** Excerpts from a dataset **
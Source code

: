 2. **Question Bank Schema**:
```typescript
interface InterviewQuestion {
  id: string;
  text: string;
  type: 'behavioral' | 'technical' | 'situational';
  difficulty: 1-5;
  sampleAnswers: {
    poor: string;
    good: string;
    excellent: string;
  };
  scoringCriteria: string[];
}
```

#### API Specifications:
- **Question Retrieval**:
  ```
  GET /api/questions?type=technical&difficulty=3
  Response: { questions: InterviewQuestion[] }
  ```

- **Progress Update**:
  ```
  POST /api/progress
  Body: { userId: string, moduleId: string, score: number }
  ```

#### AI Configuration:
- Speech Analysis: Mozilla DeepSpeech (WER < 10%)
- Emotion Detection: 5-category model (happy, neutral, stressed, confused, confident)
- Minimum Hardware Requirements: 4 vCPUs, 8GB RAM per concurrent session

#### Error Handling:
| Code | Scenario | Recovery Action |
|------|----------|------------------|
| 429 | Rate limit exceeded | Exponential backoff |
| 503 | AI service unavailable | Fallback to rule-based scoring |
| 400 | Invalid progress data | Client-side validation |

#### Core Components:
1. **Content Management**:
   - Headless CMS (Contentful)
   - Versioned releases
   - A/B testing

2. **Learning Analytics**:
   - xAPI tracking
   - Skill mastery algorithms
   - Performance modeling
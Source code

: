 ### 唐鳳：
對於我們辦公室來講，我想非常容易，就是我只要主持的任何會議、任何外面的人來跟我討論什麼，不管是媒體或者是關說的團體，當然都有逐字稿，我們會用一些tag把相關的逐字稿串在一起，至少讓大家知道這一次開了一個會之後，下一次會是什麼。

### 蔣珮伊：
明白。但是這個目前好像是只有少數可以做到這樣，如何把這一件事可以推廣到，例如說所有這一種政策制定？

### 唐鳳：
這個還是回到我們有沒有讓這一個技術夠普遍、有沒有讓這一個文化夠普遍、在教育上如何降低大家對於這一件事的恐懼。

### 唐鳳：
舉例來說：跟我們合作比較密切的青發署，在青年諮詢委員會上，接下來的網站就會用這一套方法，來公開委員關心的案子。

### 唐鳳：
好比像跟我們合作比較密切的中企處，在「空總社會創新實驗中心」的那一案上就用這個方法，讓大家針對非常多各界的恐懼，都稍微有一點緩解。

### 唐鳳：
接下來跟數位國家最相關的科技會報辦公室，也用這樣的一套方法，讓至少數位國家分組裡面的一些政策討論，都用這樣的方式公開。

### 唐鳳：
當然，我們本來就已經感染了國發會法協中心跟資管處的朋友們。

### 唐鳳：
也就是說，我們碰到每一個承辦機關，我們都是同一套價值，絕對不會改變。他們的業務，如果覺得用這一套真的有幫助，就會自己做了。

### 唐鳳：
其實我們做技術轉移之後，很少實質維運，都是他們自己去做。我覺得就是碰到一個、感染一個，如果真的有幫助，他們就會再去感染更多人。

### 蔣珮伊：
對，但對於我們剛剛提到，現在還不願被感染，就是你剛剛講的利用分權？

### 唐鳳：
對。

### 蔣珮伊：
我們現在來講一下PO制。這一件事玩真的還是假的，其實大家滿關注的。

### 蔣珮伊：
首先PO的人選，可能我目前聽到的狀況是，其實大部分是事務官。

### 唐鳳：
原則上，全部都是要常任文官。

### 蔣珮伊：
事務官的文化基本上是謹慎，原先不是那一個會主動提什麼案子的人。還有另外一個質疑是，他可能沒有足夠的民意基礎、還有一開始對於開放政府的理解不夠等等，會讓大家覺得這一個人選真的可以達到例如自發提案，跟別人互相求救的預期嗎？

** Task directions **
Each line above should be copied exactly, with no line missing.

** Output **
Source code

: 2. **Question Bank Schema**:
```typescript
interface InterviewQuestion {
  id: string;
  text: string;
  type: 'behavioral' | 'technical' | 'situational';
  difficulty: 1-5;
  sampleAnswers: {
    poor: string;
    good: string;
    excellent: string;
  };
  scoringCriteria: string[];
}
```

#### API Specifications:
- **Question Retrieval**:
  ```
  GET /api/questions?type=technical&difficulty=3
  Response: { questions: InterviewQuestion[] }
  ```

- **Progress Update**:
  ```
  POST /api/progress
  Body: { userId: string, moduleId: string, score: number }
  ```

#### AI Configuration:
- Speech Analysis: Mozilla DeepSpeech (WER < 10%)
- Emotion Detection: 5-category model (happy, neutral, stressed, confused, confident)
- Minimum Hardware Requirements: 4 vCPUs, 8GB RAM per concurrent session

#### Error Handling:
| Code | Scenario | Recovery Action |
|------|----------|------------------|
| 429 | Rate limit exceeded | Exponential backoff |
| 503 | AI service unavailable | Fallback to rule-based scoring |
| 400 | Invalid progress data | Client-side validation |

#### Core Components:
1. **Content Management**:
   - Headless CMS (Contentful)
   - Versioned releases
   - A/B testing

2. **Learning Analytics**:
   - xAPI tracking
   - Skill mastery algorithms
   - Performance modeling
Source code

: ### 唐鳳：
對於我們辦公室來講，我想非常容易，就是我只要主持的任何會議、任何外面的人來跟我討論什麼，不管是媒體或者是關說的團體，當然都有逐字稿，我們會用一些tag把相關的逐字稿串在一起，至少讓大家知道這一次開了一個會之後，下一次會是什麼。

### 蔣珮伊：
明白。但是這個目前好像是只有少數可以做到這樣，如何把這一件事可以推廣到，例如說所有這一種政策制定？

### 唐鳳：
這個還是回到我們有沒有讓這一個技術夠普遍、有沒有讓這一個文化夠普遍、在教育上如何降低大家對於這一件事的恐懼。

### 唐鳳：
舉例來說：跟我們合作比較密切的青發署，在青年諮詢委員會上，接下來的網站就會用這一套方法，來公開委員關心的案子。

### 唐鳳：
好比像跟我們合作比較密切的中企處，在「空總社會創新實驗中心」的那一案上就用這個方法，讓大家針對非常多各界的恐懼，都稍微有一點緩解。

### 唐鳳：
接下來跟數位國家最相關的科技會報辦公室，也用這樣的一套方法，讓至少數位國家分組裡面的一些政策討論，都用這樣的方式公開。

### 唐鳳：
當然，我們本來就已經感染了國發會法協中心跟資管處的朋友們。

### 唐鳳：
也就是說，我們碰到每一個承辦機關，我們都是同一套價值，絕對不會改變。他們的業務，如果覺得用這一套真的有幫助，就會自己做了。

### 唐鳳：
其實我們做技術轉移之後，很少實質維運，都是他們自己去做。我覺得就是碰到一個、感染一個，如果真的有幫助，他們就會再去感染更多人。

### 蔣珮伊：
對，但對於我們剛剛提到，現在還不願被感染，就是你剛剛講的利用分權？

### 唐鳳：
對。

### 蔣珮伊：
我們現在來講一下PO制。這一件事玩真的還是假的，其實大家滿關注的。

### 蔣珮伊：
首先PO的人選，可能我目前聽到的狀況是，其實大部分是事務官。

### 唐鳳：
原則上，全部都是要常任文官。

### 蔣珮伊：
事務官的文化基本上是謹慎，原先不是那一個會主動提什麼案子的人。還有另外一個質疑是，他可能沒有足夠的民意基礎、還有一開始對於開放政府的理解不夠等等，會讓大家覺得這一個人選真的可以達到例如自發提案，跟別人互相求救的預期嗎？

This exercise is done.